A person who meets any qualification requirements to be a director and who has been duly nominated may be elected as a director. Directors shall be elected by the vote of the majority of the membership of the Corporation at the annual meeting of the members.
Any vacancy occurring in the Board of Directors, and any director position to be filled due to any increase in the number of directors, shall be filled by the Board of Directors. A vacancy shall be filled by the a f f irmative vote of majority of the remaining directors, even if it is less than quorum of the Board of Directors, or if is a sole remaining director. A director elected to fill a vacancy shall be elected for the un expired term of the predecessor in office.

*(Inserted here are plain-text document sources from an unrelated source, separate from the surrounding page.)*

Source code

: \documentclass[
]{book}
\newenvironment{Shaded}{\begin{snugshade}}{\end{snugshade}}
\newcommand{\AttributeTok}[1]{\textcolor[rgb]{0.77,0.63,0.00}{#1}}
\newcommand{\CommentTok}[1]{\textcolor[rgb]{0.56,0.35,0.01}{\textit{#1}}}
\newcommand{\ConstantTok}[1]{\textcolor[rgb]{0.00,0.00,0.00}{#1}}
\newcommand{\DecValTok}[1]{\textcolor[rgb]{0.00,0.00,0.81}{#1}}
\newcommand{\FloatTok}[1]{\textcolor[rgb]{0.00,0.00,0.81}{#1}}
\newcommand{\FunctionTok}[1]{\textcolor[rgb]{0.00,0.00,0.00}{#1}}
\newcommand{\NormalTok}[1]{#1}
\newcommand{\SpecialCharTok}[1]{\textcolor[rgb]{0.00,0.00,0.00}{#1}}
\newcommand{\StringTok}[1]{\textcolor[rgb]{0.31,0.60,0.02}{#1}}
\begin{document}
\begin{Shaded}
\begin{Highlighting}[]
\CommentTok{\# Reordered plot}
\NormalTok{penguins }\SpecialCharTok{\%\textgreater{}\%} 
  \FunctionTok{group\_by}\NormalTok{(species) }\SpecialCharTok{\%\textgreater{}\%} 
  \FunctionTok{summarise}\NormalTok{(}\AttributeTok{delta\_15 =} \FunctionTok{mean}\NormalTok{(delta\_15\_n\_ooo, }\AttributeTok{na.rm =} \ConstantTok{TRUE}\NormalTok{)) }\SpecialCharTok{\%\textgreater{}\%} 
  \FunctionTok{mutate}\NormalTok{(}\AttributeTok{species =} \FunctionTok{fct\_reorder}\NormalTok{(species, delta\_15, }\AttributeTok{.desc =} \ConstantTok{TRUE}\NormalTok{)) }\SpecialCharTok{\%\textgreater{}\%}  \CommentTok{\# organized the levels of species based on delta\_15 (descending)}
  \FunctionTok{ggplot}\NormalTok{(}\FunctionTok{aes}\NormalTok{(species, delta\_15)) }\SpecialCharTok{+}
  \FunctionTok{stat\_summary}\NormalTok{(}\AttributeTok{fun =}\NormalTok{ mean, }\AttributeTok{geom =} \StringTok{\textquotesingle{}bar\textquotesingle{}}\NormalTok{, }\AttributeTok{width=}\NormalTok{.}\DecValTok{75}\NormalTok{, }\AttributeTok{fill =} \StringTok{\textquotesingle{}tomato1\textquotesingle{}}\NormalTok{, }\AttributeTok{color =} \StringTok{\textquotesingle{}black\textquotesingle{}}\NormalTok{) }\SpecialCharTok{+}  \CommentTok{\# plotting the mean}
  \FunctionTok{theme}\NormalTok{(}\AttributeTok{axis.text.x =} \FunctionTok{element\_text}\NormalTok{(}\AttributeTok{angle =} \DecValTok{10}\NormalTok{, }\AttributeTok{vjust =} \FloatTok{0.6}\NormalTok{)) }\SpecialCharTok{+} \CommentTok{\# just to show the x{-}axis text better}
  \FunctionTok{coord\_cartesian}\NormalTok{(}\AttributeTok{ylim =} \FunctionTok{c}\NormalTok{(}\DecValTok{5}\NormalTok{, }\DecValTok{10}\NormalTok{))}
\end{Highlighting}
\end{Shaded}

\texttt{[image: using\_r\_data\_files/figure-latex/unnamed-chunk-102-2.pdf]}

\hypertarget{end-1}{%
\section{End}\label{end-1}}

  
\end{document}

The annual meeting of the directors will be held at the annual meeting of the American College of Allergy & Immunology or the American Academy of Allergy and Immunology. The annual meeting of the Board of Directors may be held without notice other than these Bylaws. The annual meeting of the Board of Directors shall be held immediately after, and at the same place as the annual meeting of the members.
The Board of Directors may provide for regular meetings by resolution stating the time and place of meetings. The meetings may be held at any location agreeable to majority of the directors and normally shall coincide with the annual meetings of the American College of Allergy & Immunology of the American Academy of Allergy, Asthma & Immunology. No notice of regular meetings of the Board of Directors stating the time and place of the meetings.
Special meetings of the Board of Directors may be called by or at the request of the president or the request of 608 of the directors. A person or persons authorized to call special meetings of the Board of Directors may fix any place within the United States of America as the place for holding a special meeting. The person or persons calling a special meeting shall notify the secretary of the information required to be included in the notice of the meeting. The secretary shall give notice to the directors as required by these Bylaws.
Written or printed notice of any special meeting of the Board of Directors shall be delivered to each director not less than 15 days before the date of the meeting. The notice shall state the place, day and time of the meeting, the name of the person who called the meeting, and the purpose or purposes for which the meeting is called.
A majority of the number of directors then in office shall constitute a quorum for the transaction of business at any meeting of the Board of Directors. The directors present at a duly called or held meeting at which a quorum is present may continue to transact business even if enough directors leave the meeting so that less than a quorum remains. However, no action may be approved without the vote of at least a majority of the number of directors required to constitute a quorum. If a quorum is present at no time during a meeting, a majority of the directors present may adjourn and reconvene the meeting one time without further notice.
Directors shall exercise ordinary business judgment in managing the affairs of the Corporation. Directors shall act as fiduciaries with respect to the interests of the members. In acting in their official capacity as directors of the Corporation, directors shall act in good faith and take actions they reasonably believe to be in the best interest of the Corporation and that are not unlawful. In all other instances, the Board of Directors shall not take any action that they reasonably believe would be opposed to the Corporation’s best interests or would be unlawful. A director acts in good faith relying on written financial statements and legal opinions provided by the accountant or attorney retained by the Corporation.
The Board of Directors shall attempt to act by consensus. However, the vote of a majority of directors present and voting at a meeting at which a quorum is present shall be sufficient to constitute the act of the Board of Directors unless the act of a greater number is required by law or the Bylaws. A director who presents at a meeting and obtains from a vote is not considered to be present and voting for the purpose of determining the decision of the Board of Directors.
A director may vote by proxy.
Directors shall not receive salaries for their services. The Board of Directors may adopt a resolution providing for payment to directors of a fixed sum and expense for attendance at each meeting of the Board of Directors. A director may serve the Corporation in any other capacity and receive compensation for those services. Any compensation that the Corporation pays to a director shall be commensurate with the services performed and reasonable in amount.
The members may vote to remove a director at any time, only for good cause. A meeting to consider the removal of director may be called and noticed following the procedures set forth in the Bylaws. The notice of the meeting shall state that the issue of possible removal of the director will be on the agenda. The director shall have the right to present evidence at the meeting as to why he or she should not be removed, and the director shall have the right to be represented by the attorney at and before the meeting. At the meeting, the Corporation shall consider possible arrangements for resolving the problems that are in the mutual interest of the Corporation and the director. A director may be removed by the affirmative vote of a majority of the members.